Third Quarter 2010 Trends in Venture Capital

Posted by | October 20, 2010

Third Quarter 2010 Trends in Venture CapitalAccording to the latest MoneyTree survey conducted by PricewaterhouseCoopers and the National Venture Capital Association, venture capital investing in the third quarter of 2010 was unchanged from the third quarter a year ago. Objectively, that might suggest a stabilizing market. However, in this case, the total may be less than the sum of the parts.

For instance, there are some significant developments geographically that should be highlighted. Specifically, venture capital investment in the New York City Metro and Boston markets during the first nine months of this year are on pace to exceed last year’s totals; in addition, venture capital investments in the Philadelphia area in 2010 have far exceeded the 2009 total through the third quarter. As evidenced by these data points, the pendulum is shifting from the west coast to the east coast, specifically in the Internet space. As a result, this activity has spawned frenetic startup and growth activity in New York, specifically, but also up and down the East Coast. This is Safeguard’s sweet spot – the Mid-Atlantic, Northeast and Southeast. World class companies can come from anywhere… and even though venture activity may be lower in areas along the Rte. 128 and Rte. 101 corridors, Safeguard Scientifics‘ focus areas are rich with investment activity.

In line with Internet-based businesses, Web 2.0, the social marketing phenomenon, and the efficiencies of cloud computing have stimulated a new round of innovative new technologies for the corporate user, while consumer demand for increased mobility is driving innovation for new devices and applications.

Switching gears to the life sciences side… Five years ago, our life sciences team looked at less than 100 deals and completed zero transactions.

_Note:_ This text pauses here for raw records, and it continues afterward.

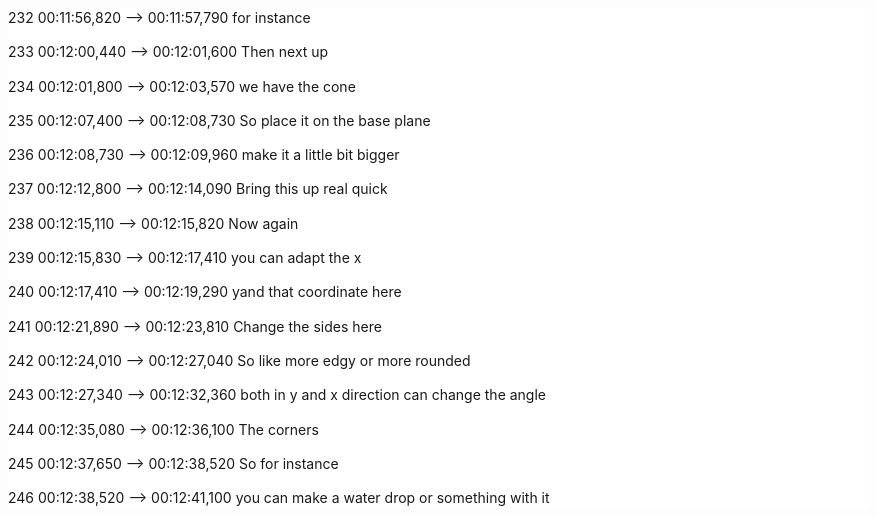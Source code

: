 232
00:11:56,820 --> 00:11:57,790
for instance

233
00:12:00,440 --> 00:12:01,600
Then next up

234
00:12:01,800 --> 00:12:03,570
we have the cone

235
00:12:07,400 --> 00:12:08,730
So place it on the base plane

236
00:12:08,730 --> 00:12:09,960
make it a little bit bigger

237
00:12:12,800 --> 00:12:14,090
Bring this up real quick

238
00:12:15,110 --> 00:12:15,820
Now again

239
00:12:15,830 --> 00:12:17,410
you can adapt the x

240
00:12:17,410 --> 00:12:19,290
yand that coordinate here

241
00:12:21,890 --> 00:12:23,810
Change the sides here

242
00:12:24,010 --> 00:12:27,040
So like more edgy or more rounded

243
00:12:27,340 --> 00:12:32,360
both in y and x direction can change the angle

244
00:12:35,080 --> 00:12:36,100
The corners

245
00:12:37,650 --> 00:12:38,520
So for instance

246
00:12:38,520 --> 00:12:41,100
you can make a water drop or something with it
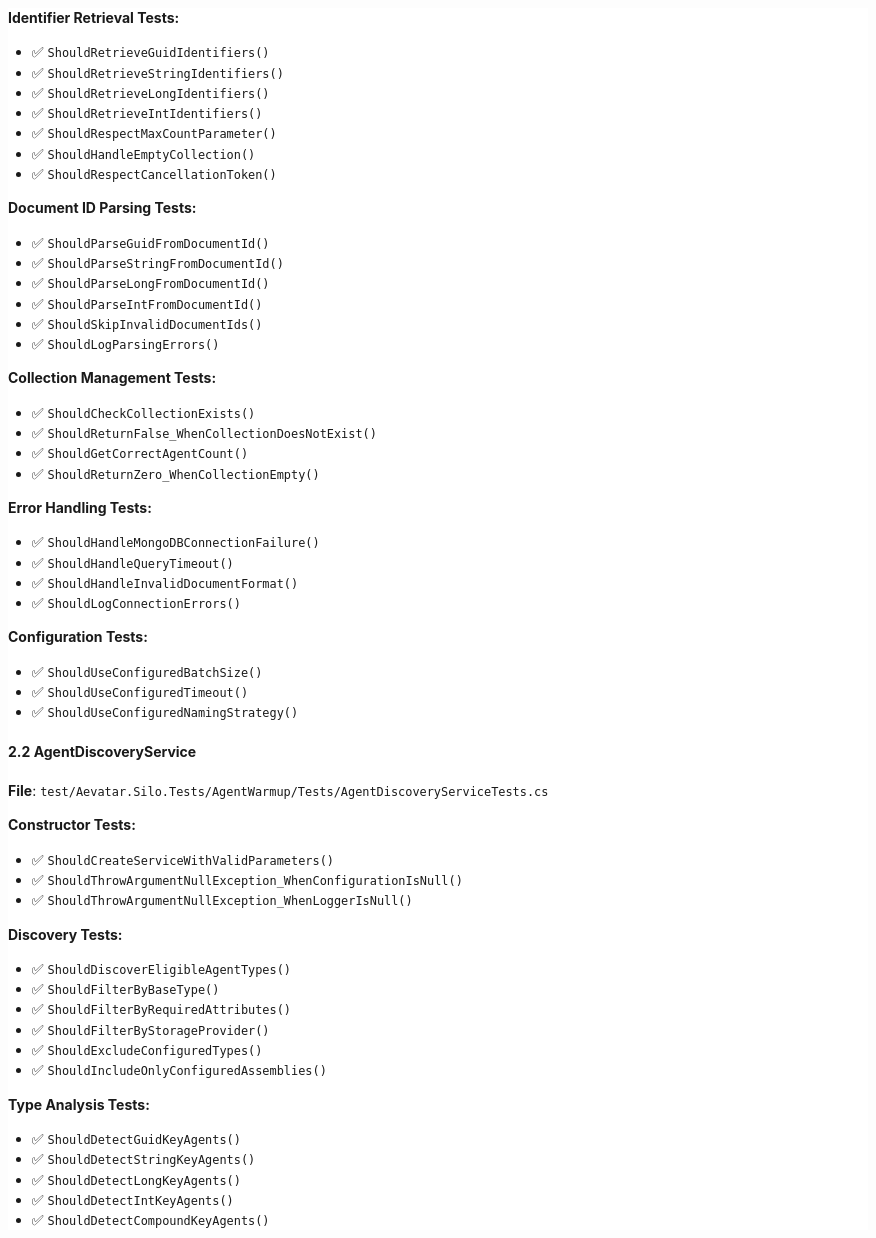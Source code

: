 **Identifier Retrieval Tests:**
- ✅ `ShouldRetrieveGuidIdentifiers()`
- ✅ `ShouldRetrieveStringIdentifiers()`
- ✅ `ShouldRetrieveLongIdentifiers()`
- ✅ `ShouldRetrieveIntIdentifiers()`
- ✅ `ShouldRespectMaxCountParameter()`
- ✅ `ShouldHandleEmptyCollection()`
- ✅ `ShouldRespectCancellationToken()`

**Document ID Parsing Tests:**
- ✅ `ShouldParseGuidFromDocumentId()`
- ✅ `ShouldParseStringFromDocumentId()`
- ✅ `ShouldParseLongFromDocumentId()`
- ✅ `ShouldParseIntFromDocumentId()`
- ✅ `ShouldSkipInvalidDocumentIds()`
- ✅ `ShouldLogParsingErrors()`

**Collection Management Tests:**
- ✅ `ShouldCheckCollectionExists()`
- ✅ `ShouldReturnFalse_WhenCollectionDoesNotExist()`
- ✅ `ShouldGetCorrectAgentCount()`
- ✅ `ShouldReturnZero_WhenCollectionEmpty()`

**Error Handling Tests:**
- ✅ `ShouldHandleMongoDBConnectionFailure()`
- ✅ `ShouldHandleQueryTimeout()`
- ✅ `ShouldHandleInvalidDocumentFormat()`
- ✅ `ShouldLogConnectionErrors()`

**Configuration Tests:**
- ✅ `ShouldUseConfiguredBatchSize()`
- ✅ `ShouldUseConfiguredTimeout()`
- ✅ `ShouldUseConfiguredNamingStrategy()`

#### 2.2 AgentDiscoveryService
**File**: `test/Aevatar.Silo.Tests/AgentWarmup/Tests/AgentDiscoveryServiceTests.cs`

**Constructor Tests:**
- ✅ `ShouldCreateServiceWithValidParameters()`
- ✅ `ShouldThrowArgumentNullException_WhenConfigurationIsNull()`
- ✅ `ShouldThrowArgumentNullException_WhenLoggerIsNull()`

**Discovery Tests:**
- ✅ `ShouldDiscoverEligibleAgentTypes()`
- ✅ `ShouldFilterByBaseType()`
- ✅ `ShouldFilterByRequiredAttributes()`
- ✅ `ShouldFilterByStorageProvider()`
- ✅ `ShouldExcludeConfiguredTypes()`
- ✅ `ShouldIncludeOnlyConfiguredAssemblies()`

**Type Analysis Tests:**
- ✅ `ShouldDetectGuidKeyAgents()`
- ✅ `ShouldDetectStringKeyAgents()`
- ✅ `ShouldDetectLongKeyAgents()`
- ✅ `ShouldDetectIntKeyAgents()`
- ✅ `ShouldDetectCompoundKeyAgents()`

However, by the end of 2010, our team will have looked at 500-600 deals and completed several transactions.  In fact, we recently, made an investment in Good Start Genetics, a leading next-generation DNA sequencing firm that is capitalizing on the megatrend of personalized medicine. The Company is developing an affordable pre-pregnancy test utilizing DNA sequencing to screen for a panel of genetic disorders.  These tests will allow physicians to better identify carriers of inheritable genetic disorders, enabling physicians to help perspective parents make more knowledgeable medical decisions.

By focusing on five trends – maturation of the population, migration to new technologies (such as the rush to online publishing), convergence of technologies, compliance issues, and the push for cost containment, we believe there will be no shortage of great opportunities to deploy capital in high-growth, high-value companies.

In addition, we’ve got a strong team of former CEOs and executives with operating experience, and our deal flow increasingly reflects our national reputation for adding value to companies. Our team has decades of experience in life sciences and technology industries as entrepreneurs, board members, financiers, managers and service professionals, building and operating businesses, and achieving returns for investors. We understand the challenges that young companies face.

As you read through the MoneyTree report, keep in mind that statistics depict raw numbers and oftentimes do not reflect underlying changes that have the potential to profoundly impact the venture capital industry.  For example, the emergence of “Super Angel” investors, either wealthy individuals or a collection of individuals, is in the process of literally replacing early stage institutional venture capitalists.  As such, Super Angels represent a threat to many venture capital firms.  However, for Safeguard, Super Angels provide a very convenient bridge from early stage start-ups to companies that need help scaling their business, a sweet spot where we can most effectively leverage the Safeguard platform.